In billing antepartum care only,, the 59426 or 59425,, how do you go about choosing which visit to use as the date for your service? I would think the first visit, but then when you bill it you run into timely filing and what not,, so should it be the last date of service instead that you use for billing the antepartum charges?
 
anteparteum

I use the last visit date during the effective time of the insurance with plan A... Some insurance however do want to know the exact dates of the visits so sometimes these have to be noted and the claim sent hardcopy with those dates noted. Hope this helps. Lucy
 
I am likewise wondering with an insurance coverage change.... We have a patient who has had his TKA explanted and an antibiotic cement spacer implanted while under coverage A. We are now removing the spacer and implanting TK components under coverage B. Do I need to use modifier for staged in the global period to company B? or not since they never processed the previous claim(s).Thank you.
 
I am likewise wondering with an insurance coverage change.... We have a patient who has had his TKA explanted and an antibiotic cement spacer implanted while under coverage A. We are now removing the spacer and implanting TK components under coverage B. Do I need to use modifier for staged in the global period to company B? or not since they never processed the previous claim(s).Thank you.
The OB scenarios can be different (which this really old thread was related to). However, if you append a 58 to the TKA claim for the explant spacer/implant TKA to the new payer it may be rejected or denied because they have no prior claim with a global. 58 restarts the global period and shouldn't be a reduction in payment so you should leave it off, in my opinion. I have seen it where it just goes through but it can depend on how well the clearinghouse edits and/or payer edits are.

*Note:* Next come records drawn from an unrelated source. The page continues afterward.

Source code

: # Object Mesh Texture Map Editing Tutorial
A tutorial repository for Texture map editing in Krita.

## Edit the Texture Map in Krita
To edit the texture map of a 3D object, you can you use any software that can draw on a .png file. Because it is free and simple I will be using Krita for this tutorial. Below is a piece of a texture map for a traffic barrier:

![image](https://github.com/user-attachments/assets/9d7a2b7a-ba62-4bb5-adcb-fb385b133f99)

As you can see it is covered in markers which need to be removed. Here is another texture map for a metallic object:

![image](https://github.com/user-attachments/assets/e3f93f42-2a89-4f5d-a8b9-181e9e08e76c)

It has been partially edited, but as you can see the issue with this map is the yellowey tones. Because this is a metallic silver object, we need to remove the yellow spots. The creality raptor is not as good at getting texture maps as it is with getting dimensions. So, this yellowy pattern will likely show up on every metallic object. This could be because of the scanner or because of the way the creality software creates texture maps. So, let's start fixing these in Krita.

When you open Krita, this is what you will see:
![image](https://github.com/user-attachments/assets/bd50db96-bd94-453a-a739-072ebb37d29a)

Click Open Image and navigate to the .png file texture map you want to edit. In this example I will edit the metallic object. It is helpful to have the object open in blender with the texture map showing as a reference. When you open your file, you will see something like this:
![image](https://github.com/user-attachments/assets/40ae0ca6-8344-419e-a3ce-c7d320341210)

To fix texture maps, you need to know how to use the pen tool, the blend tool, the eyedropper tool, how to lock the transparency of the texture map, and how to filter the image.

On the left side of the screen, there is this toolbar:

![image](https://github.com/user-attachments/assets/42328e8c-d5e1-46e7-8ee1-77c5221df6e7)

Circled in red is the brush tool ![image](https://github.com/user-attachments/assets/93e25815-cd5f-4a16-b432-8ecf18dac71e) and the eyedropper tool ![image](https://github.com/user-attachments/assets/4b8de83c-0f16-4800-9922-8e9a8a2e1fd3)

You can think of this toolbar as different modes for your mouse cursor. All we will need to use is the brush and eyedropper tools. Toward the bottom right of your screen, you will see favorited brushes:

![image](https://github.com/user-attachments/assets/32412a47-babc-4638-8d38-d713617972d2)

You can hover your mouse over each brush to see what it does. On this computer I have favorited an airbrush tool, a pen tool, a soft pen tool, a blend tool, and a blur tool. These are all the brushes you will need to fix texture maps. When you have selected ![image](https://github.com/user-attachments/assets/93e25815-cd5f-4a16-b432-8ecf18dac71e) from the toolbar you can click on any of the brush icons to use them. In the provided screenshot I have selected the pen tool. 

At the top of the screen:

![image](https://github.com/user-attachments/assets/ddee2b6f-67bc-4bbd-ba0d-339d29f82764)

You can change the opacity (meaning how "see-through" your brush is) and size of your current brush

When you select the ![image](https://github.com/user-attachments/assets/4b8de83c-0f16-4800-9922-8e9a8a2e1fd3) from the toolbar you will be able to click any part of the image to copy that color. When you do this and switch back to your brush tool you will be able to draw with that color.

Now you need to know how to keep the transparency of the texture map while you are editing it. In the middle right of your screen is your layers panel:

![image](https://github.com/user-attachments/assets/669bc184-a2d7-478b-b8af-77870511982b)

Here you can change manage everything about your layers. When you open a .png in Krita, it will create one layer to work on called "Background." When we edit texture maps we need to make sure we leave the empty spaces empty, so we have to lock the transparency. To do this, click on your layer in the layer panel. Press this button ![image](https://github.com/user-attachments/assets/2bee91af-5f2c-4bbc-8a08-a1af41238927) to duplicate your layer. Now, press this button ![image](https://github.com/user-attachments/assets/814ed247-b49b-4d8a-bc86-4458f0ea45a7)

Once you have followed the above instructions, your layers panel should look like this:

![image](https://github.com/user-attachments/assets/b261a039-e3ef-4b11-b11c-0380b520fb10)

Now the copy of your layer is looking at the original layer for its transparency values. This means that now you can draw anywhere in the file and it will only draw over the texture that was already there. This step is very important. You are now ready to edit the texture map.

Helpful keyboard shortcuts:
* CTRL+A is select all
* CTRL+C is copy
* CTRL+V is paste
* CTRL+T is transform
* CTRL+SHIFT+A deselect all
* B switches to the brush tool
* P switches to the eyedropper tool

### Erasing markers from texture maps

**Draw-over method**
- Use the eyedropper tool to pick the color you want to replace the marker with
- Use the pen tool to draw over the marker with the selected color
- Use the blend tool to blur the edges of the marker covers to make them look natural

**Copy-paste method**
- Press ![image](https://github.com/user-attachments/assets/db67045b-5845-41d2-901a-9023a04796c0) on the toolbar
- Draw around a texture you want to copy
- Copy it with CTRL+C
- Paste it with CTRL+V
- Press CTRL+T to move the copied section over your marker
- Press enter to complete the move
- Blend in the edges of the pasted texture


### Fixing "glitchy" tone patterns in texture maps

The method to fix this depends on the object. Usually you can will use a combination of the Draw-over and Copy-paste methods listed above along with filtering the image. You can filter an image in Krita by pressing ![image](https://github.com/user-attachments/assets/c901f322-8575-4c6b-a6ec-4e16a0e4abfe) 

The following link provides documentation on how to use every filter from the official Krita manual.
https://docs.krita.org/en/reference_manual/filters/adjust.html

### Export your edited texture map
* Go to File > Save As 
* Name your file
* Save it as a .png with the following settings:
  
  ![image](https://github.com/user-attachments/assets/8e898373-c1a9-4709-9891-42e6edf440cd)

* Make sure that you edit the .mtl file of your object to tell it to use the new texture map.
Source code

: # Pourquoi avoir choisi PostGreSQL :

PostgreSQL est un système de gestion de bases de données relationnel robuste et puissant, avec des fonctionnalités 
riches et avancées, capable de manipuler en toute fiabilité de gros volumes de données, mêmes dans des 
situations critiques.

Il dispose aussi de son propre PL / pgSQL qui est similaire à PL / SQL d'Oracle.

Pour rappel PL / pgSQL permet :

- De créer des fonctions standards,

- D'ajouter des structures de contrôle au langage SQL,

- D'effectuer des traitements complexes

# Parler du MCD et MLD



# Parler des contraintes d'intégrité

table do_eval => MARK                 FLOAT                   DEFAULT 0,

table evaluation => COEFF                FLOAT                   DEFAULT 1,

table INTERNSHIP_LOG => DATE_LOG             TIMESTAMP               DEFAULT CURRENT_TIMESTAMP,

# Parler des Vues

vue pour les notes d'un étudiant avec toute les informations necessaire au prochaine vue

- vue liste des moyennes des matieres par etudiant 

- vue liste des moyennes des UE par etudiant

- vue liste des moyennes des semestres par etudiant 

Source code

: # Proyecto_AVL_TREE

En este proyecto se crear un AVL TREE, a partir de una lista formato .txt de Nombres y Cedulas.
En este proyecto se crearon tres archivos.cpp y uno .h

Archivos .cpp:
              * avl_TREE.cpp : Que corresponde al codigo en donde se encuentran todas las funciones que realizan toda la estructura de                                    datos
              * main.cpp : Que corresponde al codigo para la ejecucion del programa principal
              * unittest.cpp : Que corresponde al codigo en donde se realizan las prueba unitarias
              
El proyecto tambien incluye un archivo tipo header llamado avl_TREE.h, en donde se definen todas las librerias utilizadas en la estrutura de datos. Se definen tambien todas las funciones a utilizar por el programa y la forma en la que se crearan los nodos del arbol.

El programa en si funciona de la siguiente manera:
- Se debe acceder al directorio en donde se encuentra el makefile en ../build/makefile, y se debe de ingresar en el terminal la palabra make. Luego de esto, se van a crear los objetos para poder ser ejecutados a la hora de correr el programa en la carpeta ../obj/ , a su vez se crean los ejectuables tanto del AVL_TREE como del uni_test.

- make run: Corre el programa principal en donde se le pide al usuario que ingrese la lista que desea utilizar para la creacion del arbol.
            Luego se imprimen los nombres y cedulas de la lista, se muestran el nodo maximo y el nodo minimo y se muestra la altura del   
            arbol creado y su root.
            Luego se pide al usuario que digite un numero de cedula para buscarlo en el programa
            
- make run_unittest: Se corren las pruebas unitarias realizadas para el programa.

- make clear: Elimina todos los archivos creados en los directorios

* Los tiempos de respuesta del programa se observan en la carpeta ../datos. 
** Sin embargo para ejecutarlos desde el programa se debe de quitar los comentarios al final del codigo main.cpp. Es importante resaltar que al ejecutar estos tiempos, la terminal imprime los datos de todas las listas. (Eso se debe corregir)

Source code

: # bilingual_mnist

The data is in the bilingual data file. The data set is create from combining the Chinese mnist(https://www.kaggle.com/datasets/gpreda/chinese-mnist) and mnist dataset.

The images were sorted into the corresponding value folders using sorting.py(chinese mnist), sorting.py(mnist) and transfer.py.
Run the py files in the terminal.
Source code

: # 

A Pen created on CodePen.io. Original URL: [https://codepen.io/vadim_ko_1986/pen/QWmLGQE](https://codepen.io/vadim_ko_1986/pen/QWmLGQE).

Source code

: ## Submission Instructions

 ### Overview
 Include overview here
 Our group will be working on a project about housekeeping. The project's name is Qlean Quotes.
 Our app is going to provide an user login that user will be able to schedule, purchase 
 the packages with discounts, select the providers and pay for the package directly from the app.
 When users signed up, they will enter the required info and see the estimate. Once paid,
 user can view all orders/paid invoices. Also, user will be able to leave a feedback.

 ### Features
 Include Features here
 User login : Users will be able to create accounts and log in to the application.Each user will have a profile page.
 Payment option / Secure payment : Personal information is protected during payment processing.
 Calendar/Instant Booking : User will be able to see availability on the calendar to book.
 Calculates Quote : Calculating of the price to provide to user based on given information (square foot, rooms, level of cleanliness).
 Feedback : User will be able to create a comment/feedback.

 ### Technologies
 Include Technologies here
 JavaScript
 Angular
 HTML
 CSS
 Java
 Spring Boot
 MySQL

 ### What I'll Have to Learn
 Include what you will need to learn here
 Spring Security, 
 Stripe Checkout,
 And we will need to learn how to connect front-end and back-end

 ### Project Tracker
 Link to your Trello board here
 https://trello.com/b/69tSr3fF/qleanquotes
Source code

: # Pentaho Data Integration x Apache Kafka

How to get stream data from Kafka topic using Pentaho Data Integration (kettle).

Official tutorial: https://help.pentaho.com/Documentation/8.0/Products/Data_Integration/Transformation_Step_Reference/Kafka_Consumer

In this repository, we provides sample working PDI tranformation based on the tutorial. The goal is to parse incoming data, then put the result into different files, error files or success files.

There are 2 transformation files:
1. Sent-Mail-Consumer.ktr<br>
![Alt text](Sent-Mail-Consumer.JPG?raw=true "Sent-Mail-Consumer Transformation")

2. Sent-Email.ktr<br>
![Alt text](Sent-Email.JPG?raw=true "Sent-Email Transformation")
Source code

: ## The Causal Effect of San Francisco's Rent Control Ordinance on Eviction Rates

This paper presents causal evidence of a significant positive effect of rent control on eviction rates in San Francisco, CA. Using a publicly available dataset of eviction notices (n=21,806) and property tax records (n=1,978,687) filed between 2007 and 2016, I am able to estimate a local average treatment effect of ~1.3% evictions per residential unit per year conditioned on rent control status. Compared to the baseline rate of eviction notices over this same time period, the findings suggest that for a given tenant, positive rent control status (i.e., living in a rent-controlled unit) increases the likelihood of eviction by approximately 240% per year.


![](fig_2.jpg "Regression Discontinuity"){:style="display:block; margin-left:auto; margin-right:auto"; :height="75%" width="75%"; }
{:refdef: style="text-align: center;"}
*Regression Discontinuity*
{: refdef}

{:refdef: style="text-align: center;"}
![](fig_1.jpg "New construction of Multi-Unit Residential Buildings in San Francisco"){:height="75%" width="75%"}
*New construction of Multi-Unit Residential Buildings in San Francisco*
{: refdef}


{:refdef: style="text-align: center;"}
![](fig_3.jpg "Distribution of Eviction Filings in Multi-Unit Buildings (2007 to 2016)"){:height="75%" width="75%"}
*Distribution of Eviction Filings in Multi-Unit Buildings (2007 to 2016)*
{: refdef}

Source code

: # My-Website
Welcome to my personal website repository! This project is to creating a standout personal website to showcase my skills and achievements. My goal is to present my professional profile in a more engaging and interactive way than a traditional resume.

If you were appending a 78 for complication, that could get sticky because if you appended that to the second case to the original payer with the global, it usually comes with payment reduction. So for compliations (78) I would probably append it. Although, if they have no global to bump up against, it still may not work right. You would just have to keep an eye on the claim(s).

In another example, let's say you were billed and paid by Ins. A for a 27447, the patient's insurance changes, and someone decides to bill the post-op follow ups as E/M office visits to Ins. B and you get paid. That's wrong because you already got paid for the global by A.